Bob Nichols opened his mouth like he was going to say something, but Donald and Billie had fled. With a sigh Bob followed Doris upstairs, and half an hour later we were all sitting around the table.

Bob sampled the Swiss steak, smacked his lips, and said, "This is delicious, Mother." The word caught me completely by surprise, and I choked.

Mom—Janet—turned the brightest shade of pink I'd seen on her since the days I courted her, almost thirty years ago. "It's just Swiss steak," she said.

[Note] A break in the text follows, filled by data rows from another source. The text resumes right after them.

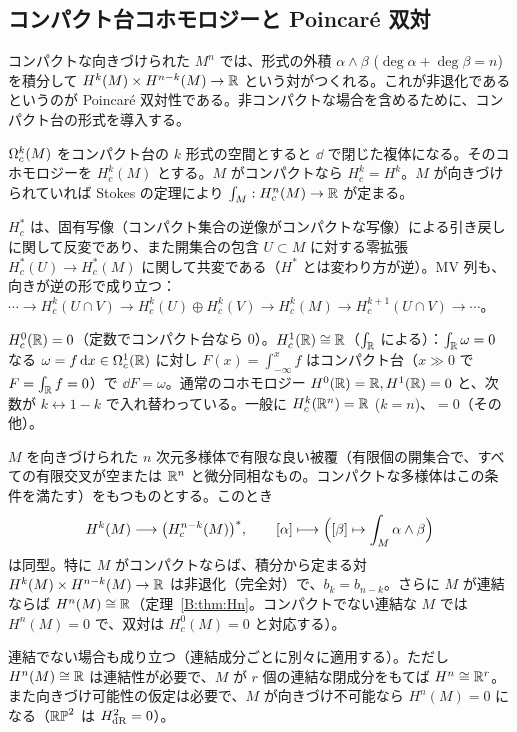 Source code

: \subsection{コンパクト台コホモロジーと Poincaré 双対}\label{B:ss:PD}

コンパクトな向きづけられた $M^n$ では、形式の外積 $\alpha\wedge\beta$ ($\deg\alpha+\deg\beta=n$) を積分して $H^k(M)\times H^{n-k}(M)\to\mathbb R$ という対がつくれる。これが非退化であるというのが Poincaré 双対性である。非コンパクトな場合を含めるために、コンパクト台の形式を導入する。

\begin{defn}[コンパクト台コホモロジー]
$\Omega^k_c(M)$ をコンパクト台の $k$ 形式の空間とすると $\dd$ で閉じた複体になる。そのコホモロジーを $H^k_c(M)$ とする。$M$ がコンパクトなら $H^k_c=H^k$。$M$ が向きづけられていれば Stokes の定理により $\int_M:H^n_c(M)\to\mathbb R$ が定まる。
\end{defn}
$H^*_c$ は、固有写像（コンパクト集合の逆像がコンパクトな写像）による引き戻しに関して反変であり、また開集合の包含 $U\subset M$ に対する零拡張 $H^*_c(U)\to H^*_c(M)$ に関して共変である（$H^*$ とは変わり方が逆）。MV 列も、向きが逆の形で成り立つ：
$\cdots\to H^k_c(U\cap V)\to H^k_c(U)\oplus H^k_c(V)\to H^k_c(M)\to H^{k+1}_c(U\cap V)\to\cdots$\tC。

\begin{ex}[$\R$ のコンパクト台コホモロジー]\label{B:ex:Hc}
$H^0_c(\mathbb R)=0$（定数でコンパクト台なら $0$）。$H^1_c(\mathbb R)\cong\mathbb R$（$\int_\mathbb R$ による）：$\int_\mathbb R\omega=0$ なる $\omega=f\,\mathrm{d} x\in\Omega^1_c(\mathbb R)$ に対し $F(x)=\int_{-\infty}^xf$ はコンパクト台（$x\gg0$ で $F=\int_\mathbb R f=0$）で $\dd F=\omega$。通常のコホモロジー $H^0(\mathbb R)=\mathbb R,H^1(\mathbb R)=0$ と、次数が $k\leftrightarrow1-k$ で入れ替わっている。一般に $H^k_c(\mathbb R^n)=\mathbb R$ ($k=n$)、$=0$（その他）\tC。
\end{ex}

\begin{thm}[Poincaré 双対]\label{B:thm:PD}\tC
$M$ を向きづけられた $n$ 次元多様体で有限な良い被覆（有限個の開集合で、すべての有限交叉が空または $\mathbb R^n$ と微分同相なもの。コンパクトな多様体はこの条件を満たす）をもつものとする。このとき
\[
H^k(M)\longrightarrow\bigl(H^{n-k}_c(M)\bigr)^*,\qquad[\alpha]\longmapsto\Bigl([\beta]\mapsto\int_M\alpha\wedge\beta\Bigr)
\]
は同型。特に $M$ がコンパクトならば、積分から定まる対 $H^k(M)\times H^{n-k}(M)\to\mathbb R$ は非退化（完全対）で、$b_k=b_{n-k}$。さらに $M$ が連結ならば $H^n(M)\cong\mathbb R$（定理~\ref{B:thm:Hn}。コンパクトでない連結な $M$ では $H^n(M)=0$ で、双対は $H^0_c(M)=0$ と対応する）。
\end{thm}
\begin{rem}
連結でない場合も成り立つ（連結成分ごとに別々に適用する）。ただし $H^n(M)\cong\mathbb R$ は連結性が必要で、$M$ が $r$ 個の連結な閉成分をもてば $H^n\cong\mathbb R^r$。また向きづけ可能性の仮定は必要で、$M$ が向きづけ不可能なら $H^n(M)=0$ になる（$\mathbb{RP}^2$ は $H^2_{\rm dR}=0$）。
\end{rem}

"It's far more than just Swiss steak," Bob plunged on. "I hope Doris has the recipe—"

"Tell me, Bob," Billie came to the rescue, "if being a research chemist is so much like being a detective, do you think you could solve a crime?"

"I've never had the opportunity to try," Bob said. "I'm sure your father is far more—"

"Give him a crime, pop," Billie said. "You've got lots of unsolved ones." He was suckering Bob into making a fool of himself.

"Oh, for Pete's sake!" Donald said, disgusted at Billie.

A case popped into my head. It had happened a year ago. We'd "solved" it but never found out who the killer was. It had sort of bothered me at the time, and that's why I thought of it now. "Why not?" I said. "I'll give you the case of Byron Jacks."

"Byron Jacks," I said, "checked into the Roosevelt Hotel, was taken to his room by a bellboy, and two minutes later he was dead. Shot through the head. The chambermaid was still in the room, so she was an eyewitness to the whole thing. The phone rang, Byron Jacks picked it up to answer it, the bullet came through the window, entered the back of his head, and did a rather ugly job coming out his left cheek. We were able to trace the flight of the bullet quite accurately, thanks to the maid's testimony. It came from a fire exit window of the Medical Building across the alley, a distance of twenty-three feet by actual measurement.

"As with most crimes, the obvious answer is the right one. The previous occupant of the room, a Chicago underworld character by the name of Joe Brady, was the intended victim. Byron Jacks had a reservation. Joe Brady had objected to moving out, right up to the last minute. We found him in the Congress Hotel three blocks from the Roosevelt where he had just checked in after trying three other hotels without success. He had been in the room at the Roosevelt for a week, which gave the killers plenty of time to make their plans. He was still sore—until he learned that being evicted from the Roosevelt had saved his life. He was more willing to talk then. He admitted being the scout for a Chicago syndicate interested in getting a foothold in Central City by muscling in on the slot-machine concessions and other businesses. When we wouldn't give him permission to leave town, he asked for protective custody. We held him for forty-eight hours while we checked into his activities. When we released him he demanded a police escort to the airport." I chuckled and added, "Those Chicago mobsters aren't as brave as they're made out to be. And, of course, it was impossible to find out who had killed Byron Jacks. Any one of a dozen men we know of could have given the order, and the trigger man could have been anyone. No fingerprints, witnesses, or gun."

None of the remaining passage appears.